== YOUR OBJECTIVE ==
Each record is to be reproduced verbatim.
==== AVAILABLE DATA ====
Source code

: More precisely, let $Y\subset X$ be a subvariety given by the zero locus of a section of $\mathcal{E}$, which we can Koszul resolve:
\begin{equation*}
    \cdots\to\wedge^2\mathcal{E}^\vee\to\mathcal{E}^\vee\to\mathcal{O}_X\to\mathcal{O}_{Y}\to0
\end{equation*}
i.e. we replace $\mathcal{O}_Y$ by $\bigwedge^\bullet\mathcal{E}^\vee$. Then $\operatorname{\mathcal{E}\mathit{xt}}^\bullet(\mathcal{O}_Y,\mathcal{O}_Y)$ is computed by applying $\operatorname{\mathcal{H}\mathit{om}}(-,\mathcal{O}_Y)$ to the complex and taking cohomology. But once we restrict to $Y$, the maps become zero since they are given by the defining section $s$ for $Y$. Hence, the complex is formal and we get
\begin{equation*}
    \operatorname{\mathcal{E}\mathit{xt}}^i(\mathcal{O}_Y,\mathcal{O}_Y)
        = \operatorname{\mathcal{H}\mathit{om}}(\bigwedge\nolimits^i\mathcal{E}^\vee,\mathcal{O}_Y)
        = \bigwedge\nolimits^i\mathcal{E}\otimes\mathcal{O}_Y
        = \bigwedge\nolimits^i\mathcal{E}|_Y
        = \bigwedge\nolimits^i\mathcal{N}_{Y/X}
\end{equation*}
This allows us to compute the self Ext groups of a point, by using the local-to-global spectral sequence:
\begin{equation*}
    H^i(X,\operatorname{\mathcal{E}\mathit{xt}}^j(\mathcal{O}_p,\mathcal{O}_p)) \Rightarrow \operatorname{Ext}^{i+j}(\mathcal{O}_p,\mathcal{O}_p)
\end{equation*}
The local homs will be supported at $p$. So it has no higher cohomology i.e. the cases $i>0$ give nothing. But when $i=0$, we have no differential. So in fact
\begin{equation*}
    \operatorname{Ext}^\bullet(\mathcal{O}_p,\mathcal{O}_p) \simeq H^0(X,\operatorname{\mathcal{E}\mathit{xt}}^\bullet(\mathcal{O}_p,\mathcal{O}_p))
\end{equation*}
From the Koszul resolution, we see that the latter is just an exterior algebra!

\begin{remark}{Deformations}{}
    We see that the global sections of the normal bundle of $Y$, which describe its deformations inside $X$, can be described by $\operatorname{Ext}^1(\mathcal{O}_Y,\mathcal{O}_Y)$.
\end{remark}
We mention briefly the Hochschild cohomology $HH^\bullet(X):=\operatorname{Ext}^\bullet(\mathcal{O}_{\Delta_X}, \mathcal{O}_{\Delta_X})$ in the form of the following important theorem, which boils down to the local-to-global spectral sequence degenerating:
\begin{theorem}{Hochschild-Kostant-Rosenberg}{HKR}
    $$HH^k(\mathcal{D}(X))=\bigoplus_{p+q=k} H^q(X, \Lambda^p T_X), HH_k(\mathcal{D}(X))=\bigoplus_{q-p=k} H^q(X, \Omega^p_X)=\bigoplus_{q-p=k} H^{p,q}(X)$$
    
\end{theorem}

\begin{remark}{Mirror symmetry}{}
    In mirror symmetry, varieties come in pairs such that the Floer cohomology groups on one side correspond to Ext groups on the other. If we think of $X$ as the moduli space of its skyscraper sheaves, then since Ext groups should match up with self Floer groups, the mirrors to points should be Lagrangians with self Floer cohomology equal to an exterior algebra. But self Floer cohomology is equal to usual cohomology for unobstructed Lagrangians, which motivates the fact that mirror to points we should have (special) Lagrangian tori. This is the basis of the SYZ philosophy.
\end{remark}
====
== WRITTEN SOLUTION ==
Source code

: More precisely, let $Y\subset X$ be a subvariety given by the zero locus of a section of $\mathcal{E}$, which we can Koszul resolve:
\begin{equation*}
    \cdots\to\wedge^2\mathcal{E}^\vee\to\mathcal{E}^\vee\to\mathcal{O}_X\to\mathcal{O}_{Y}\to0
\end{equation*}
i.e. we replace $\mathcal{O}_Y$ by $\bigwedge^\bullet\mathcal{E}^\vee$. Then $\operatorname{\mathcal{E}\mathit{xt}}^\bullet(\mathcal{O}_Y,\mathcal{O}_Y)$ is computed by applying $\operatorname{\mathcal{H}\mathit{om}}(-,\mathcal{O}_Y)$ to the complex and taking cohomology. But once we restrict to $Y$, the maps become zero since they are given by the defining section $s$ for $Y$. Hence, the complex is formal and we get
\begin{equation*}
    \operatorname{\mathcal{E}\mathit{xt}}^i(\mathcal{O}_Y,\mathcal{O}_Y)
        = \operatorname{\mathcal{H}\mathit{om}}(\bigwedge\nolimits^i\mathcal{E}^\vee,\mathcal{O}_Y)
        = \bigwedge\nolimits^i\mathcal{E}\otimes\mathcal{O}_Y
        = \bigwedge\nolimits^i\mathcal{E}|_Y
        = \bigwedge\nolimits^i\mathcal{N}_{Y/X}
\end{equation*}
This allows us to compute the self Ext groups of a point, by using the local-to-global spectral sequence:
\begin{equation*}
    H^i(X,\operatorname{\mathcal{E}\mathit{xt}}^j(\mathcal{O}_p,\mathcal{O}_p)) \Rightarrow \operatorname{Ext}^{i+j}(\mathcal{O}_p,\mathcal{O}_p)
\end{equation*}
The local homs will be supported at $p$. So it has no higher cohomology i.e. the cases $i>0$ give nothing. But when $i=0$, we have no differential. So in fact
\begin{equation*}
    \operatorname{Ext}^\bullet(\mathcal{O}_p,\mathcal{O}_p) \simeq H^0(X,\operatorname{\mathcal{E}\mathit{xt}}^\bullet(\mathcal{O}_p,\mathcal{O}_p))
\end{equation*}
From the Koszul resolution, we see that the latter is just an exterior algebra!

\begin{remark}{Deformations}{}
    We see that the global sections of the normal bundle of $Y$, which describe its deformations inside $X$, can be described by $\operatorname{Ext}^1(\mathcal{O}_Y,\mathcal{O}_Y)$.
\end{remark}
We mention briefly the Hochschild cohomology $HH^\bullet(X):=\operatorname{Ext}^\bullet(\mathcal{O}_{\Delta_X}, \mathcal{O}_{\Delta_X})$ in the form of the following important theorem, which boils down to the local-to-global spectral sequence degenerating:
\begin{theorem}{Hochschild-Kostant-Rosenberg}{HKR}
    $$HH^k(\mathcal{D}(X))=\bigoplus_{p+q=k} H^q(X, \Lambda^p T_X), HH_k(\mathcal{D}(X))=\bigoplus_{q-p=k} H^q(X, \Omega^p_X)=\bigoplus_{q-p=k} H^{p,q}(X)$$
    
\end{theorem}

\begin{remark}{Mirror symmetry}{}
    In mirror symmetry, varieties come in pairs such that the Floer cohomology groups on one side correspond to Ext groups on the other. If we think of $X$ as the moduli space of its skyscraper sheaves, then since Ext groups should match up with self Floer groups, the mirrors to points should be Lagrangians with self Floer cohomology equal to an exterior algebra. But self Floer cohomology is equal to usual cohomology for unobstructed Lagrangians, which motivates the fact that mirror to points we should have (special) Lagrangian tori. This is the basis of the SYZ philosophy.
\end{remark}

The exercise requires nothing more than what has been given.